§ **Your assignment**
Could you restate word for word every line from the one containing "## References" to the end of the records, and nothing else?

§ **Dataset entries**
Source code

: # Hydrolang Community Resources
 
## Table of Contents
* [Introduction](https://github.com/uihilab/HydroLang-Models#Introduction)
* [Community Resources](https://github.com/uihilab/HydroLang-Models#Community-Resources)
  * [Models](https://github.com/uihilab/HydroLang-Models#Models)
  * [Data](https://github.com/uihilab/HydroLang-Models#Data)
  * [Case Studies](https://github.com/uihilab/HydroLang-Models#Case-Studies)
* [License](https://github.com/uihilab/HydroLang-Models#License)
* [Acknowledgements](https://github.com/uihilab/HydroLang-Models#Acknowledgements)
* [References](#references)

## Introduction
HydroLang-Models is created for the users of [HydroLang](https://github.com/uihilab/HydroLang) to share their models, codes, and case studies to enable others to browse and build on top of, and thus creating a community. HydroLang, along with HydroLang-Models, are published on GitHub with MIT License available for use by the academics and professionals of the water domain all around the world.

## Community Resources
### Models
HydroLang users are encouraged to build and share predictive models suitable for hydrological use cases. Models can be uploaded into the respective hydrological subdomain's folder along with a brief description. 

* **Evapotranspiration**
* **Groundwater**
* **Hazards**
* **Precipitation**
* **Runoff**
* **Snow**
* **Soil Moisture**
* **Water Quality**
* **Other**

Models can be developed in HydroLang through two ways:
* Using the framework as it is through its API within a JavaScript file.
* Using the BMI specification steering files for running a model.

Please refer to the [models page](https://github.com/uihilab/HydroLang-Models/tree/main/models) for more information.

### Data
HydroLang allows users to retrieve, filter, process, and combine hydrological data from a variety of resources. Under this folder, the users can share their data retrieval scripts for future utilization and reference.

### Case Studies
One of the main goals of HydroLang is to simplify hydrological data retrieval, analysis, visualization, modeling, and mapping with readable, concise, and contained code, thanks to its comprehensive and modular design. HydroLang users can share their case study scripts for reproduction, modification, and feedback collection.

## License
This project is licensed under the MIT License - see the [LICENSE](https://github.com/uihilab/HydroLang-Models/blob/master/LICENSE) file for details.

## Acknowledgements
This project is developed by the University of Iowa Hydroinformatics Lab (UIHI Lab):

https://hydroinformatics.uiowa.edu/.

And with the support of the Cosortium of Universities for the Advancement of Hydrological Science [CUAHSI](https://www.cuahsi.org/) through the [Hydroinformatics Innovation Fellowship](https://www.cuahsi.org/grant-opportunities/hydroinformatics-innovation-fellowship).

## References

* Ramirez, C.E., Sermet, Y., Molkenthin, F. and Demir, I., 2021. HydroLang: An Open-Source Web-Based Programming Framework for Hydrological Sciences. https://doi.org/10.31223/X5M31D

§ **Exercise response**
## References

* Ramirez, C.E., Sermet, Y., Molkenthin, F. and Demir, I., 2021. HydroLang: An Open-Source Web-Based Programming Framework for Hydrological Sciences. https://doi.org/10.31223/X5M31D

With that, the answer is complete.